What is required: Look through the entries below and extract exactly the lines from the one containing "- Graduation year" through the one containing "## Next Steps", ends included.

··· Available data ···

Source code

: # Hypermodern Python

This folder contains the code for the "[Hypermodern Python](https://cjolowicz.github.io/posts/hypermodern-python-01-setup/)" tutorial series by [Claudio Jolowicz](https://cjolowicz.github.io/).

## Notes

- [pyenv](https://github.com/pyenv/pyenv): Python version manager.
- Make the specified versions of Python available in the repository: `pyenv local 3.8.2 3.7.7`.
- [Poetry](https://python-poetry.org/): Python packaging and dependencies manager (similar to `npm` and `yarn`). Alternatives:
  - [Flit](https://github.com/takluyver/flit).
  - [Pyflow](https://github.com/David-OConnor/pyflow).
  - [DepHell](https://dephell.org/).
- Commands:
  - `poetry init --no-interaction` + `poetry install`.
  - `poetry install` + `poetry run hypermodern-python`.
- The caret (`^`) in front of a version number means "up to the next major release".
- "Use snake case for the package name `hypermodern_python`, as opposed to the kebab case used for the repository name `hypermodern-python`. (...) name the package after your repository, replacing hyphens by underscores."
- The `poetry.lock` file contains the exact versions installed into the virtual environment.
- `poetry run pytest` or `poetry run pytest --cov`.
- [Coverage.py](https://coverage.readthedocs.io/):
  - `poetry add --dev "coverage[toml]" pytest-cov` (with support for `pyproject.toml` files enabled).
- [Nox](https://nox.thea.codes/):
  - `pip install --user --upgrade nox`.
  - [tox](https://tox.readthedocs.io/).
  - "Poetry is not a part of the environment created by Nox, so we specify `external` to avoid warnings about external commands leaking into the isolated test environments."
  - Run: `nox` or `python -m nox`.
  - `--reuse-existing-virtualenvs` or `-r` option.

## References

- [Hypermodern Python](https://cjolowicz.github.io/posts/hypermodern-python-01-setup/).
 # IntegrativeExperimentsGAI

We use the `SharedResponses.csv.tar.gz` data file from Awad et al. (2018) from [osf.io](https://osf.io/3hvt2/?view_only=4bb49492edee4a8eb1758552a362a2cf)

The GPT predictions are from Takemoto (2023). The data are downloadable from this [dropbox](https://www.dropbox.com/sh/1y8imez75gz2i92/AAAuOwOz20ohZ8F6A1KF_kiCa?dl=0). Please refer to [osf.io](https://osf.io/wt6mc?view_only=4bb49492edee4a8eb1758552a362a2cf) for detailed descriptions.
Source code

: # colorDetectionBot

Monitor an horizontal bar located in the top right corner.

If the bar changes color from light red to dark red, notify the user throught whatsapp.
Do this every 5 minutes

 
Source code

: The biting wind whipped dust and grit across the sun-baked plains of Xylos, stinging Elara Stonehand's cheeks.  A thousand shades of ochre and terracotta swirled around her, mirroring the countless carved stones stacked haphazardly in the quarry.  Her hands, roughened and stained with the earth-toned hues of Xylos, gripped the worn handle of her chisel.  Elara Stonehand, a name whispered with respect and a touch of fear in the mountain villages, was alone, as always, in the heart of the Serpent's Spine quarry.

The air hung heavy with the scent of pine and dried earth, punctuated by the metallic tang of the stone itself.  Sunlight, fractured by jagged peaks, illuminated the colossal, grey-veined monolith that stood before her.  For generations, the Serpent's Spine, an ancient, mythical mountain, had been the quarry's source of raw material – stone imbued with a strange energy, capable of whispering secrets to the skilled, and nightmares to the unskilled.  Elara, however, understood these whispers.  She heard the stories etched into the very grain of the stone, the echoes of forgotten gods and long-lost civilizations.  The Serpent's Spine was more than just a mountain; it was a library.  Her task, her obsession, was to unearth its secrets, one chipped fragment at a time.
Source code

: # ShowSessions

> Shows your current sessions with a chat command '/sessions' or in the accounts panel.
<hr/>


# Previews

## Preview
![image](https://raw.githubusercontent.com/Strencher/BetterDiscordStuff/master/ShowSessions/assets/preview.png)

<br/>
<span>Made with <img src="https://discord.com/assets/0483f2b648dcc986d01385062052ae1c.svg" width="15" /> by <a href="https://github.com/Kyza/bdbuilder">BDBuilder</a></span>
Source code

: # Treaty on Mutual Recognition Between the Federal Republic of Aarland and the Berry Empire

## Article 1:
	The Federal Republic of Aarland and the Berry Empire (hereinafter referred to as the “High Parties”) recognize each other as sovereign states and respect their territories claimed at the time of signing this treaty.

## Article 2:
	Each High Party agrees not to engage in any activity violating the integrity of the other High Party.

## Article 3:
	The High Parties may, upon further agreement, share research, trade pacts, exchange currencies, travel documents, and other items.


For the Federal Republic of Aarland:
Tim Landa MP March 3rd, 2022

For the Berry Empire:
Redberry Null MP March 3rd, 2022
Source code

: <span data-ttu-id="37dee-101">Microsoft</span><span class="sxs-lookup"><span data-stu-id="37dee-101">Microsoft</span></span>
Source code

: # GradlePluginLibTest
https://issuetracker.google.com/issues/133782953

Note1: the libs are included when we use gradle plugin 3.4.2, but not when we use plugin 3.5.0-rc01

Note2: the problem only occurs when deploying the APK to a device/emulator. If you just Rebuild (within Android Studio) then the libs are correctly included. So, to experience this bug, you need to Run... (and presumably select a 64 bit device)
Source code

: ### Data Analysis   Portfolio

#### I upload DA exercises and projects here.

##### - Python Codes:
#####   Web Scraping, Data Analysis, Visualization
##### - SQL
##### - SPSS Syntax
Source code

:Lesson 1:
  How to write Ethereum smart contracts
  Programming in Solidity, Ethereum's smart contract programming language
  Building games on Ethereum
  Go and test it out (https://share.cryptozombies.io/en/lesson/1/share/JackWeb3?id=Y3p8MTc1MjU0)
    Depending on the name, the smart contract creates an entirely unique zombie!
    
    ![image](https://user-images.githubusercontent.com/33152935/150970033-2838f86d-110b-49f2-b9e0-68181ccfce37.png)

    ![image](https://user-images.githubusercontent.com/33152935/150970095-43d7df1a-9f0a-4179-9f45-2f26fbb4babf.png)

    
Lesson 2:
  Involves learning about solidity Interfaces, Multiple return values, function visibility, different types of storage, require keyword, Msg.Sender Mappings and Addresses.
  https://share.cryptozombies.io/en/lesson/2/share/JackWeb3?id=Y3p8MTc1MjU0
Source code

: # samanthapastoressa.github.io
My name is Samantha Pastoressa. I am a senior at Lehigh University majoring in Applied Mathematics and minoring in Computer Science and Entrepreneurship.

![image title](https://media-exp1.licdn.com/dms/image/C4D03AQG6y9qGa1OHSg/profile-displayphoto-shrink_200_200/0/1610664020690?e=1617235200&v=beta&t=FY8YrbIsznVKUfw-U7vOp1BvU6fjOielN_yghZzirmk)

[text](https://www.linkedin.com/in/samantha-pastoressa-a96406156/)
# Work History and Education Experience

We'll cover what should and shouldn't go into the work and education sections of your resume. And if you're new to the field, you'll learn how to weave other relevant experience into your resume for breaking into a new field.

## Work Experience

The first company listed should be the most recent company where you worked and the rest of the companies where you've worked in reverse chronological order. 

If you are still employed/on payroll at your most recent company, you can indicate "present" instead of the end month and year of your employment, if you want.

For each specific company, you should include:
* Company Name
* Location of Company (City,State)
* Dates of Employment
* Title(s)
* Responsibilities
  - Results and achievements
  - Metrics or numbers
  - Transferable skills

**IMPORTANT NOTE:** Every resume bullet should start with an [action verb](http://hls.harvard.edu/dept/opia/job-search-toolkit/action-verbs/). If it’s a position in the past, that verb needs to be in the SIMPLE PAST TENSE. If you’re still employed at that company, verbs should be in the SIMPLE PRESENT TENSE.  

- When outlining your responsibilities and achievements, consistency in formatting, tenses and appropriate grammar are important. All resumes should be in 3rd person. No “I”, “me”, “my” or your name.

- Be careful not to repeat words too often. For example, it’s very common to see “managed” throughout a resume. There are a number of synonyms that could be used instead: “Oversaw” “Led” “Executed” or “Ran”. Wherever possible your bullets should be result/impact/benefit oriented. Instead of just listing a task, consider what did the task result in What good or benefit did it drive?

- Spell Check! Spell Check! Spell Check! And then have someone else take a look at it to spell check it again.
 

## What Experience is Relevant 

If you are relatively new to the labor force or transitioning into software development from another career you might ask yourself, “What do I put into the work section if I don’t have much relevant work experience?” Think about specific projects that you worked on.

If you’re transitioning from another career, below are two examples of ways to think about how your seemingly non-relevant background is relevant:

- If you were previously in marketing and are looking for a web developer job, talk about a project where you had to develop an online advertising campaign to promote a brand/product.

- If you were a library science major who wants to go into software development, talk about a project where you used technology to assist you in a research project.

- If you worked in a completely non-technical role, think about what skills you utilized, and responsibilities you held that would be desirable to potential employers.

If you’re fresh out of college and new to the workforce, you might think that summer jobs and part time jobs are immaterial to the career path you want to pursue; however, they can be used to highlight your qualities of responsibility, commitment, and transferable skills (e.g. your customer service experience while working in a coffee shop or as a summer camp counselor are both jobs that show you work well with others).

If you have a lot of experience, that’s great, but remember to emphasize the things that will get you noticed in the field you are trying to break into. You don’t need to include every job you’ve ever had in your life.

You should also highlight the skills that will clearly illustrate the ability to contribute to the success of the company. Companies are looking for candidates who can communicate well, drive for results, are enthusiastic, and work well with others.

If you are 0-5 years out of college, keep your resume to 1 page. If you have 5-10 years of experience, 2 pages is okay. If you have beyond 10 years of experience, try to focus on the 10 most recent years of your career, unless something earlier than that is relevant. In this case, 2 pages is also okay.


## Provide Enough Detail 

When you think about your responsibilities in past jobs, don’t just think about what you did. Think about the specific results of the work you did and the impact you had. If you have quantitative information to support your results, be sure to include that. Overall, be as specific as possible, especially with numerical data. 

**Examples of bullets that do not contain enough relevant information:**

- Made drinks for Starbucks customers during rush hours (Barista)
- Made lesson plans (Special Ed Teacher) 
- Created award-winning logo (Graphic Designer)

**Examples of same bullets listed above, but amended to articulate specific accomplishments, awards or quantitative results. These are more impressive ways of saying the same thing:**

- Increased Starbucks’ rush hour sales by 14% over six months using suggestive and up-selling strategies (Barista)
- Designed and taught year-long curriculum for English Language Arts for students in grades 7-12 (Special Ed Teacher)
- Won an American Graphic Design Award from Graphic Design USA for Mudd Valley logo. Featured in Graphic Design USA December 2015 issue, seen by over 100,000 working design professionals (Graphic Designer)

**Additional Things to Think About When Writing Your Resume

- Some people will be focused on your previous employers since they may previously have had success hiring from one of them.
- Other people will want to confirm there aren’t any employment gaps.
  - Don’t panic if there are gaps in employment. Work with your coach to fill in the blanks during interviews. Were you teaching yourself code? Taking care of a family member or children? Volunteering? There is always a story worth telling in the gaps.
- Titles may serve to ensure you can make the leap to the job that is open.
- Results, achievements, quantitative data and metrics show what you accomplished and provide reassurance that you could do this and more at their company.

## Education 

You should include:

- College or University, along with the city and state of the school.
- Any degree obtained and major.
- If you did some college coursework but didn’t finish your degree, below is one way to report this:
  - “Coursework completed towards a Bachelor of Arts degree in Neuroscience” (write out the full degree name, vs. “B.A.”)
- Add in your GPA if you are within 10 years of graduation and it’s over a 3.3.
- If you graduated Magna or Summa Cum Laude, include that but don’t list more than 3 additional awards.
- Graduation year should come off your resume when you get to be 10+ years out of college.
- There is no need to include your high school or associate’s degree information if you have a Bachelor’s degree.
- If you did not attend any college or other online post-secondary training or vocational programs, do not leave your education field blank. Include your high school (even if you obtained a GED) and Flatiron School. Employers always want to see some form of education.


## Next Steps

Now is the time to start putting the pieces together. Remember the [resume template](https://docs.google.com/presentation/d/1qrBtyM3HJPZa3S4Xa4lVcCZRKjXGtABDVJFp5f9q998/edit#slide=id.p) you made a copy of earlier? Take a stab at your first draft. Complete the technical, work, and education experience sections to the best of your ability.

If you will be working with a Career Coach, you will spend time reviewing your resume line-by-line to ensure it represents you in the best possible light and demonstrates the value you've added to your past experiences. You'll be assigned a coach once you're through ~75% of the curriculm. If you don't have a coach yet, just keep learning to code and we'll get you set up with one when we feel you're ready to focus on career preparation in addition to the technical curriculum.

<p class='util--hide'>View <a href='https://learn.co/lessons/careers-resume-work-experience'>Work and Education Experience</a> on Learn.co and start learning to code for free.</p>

···

Exercise result:
- Graduation year should come off your resume when you get to be 10+ years out of college.
- There is no need to include your high school or associate’s degree information if you have a Bachelor’s degree.
- If you did not attend any college or other online post-secondary training or vocational programs, do not leave your education field blank. Include your high school (even if you obtained a GED) and Flatiron School. Employers always want to see some form of education.


## Next Steps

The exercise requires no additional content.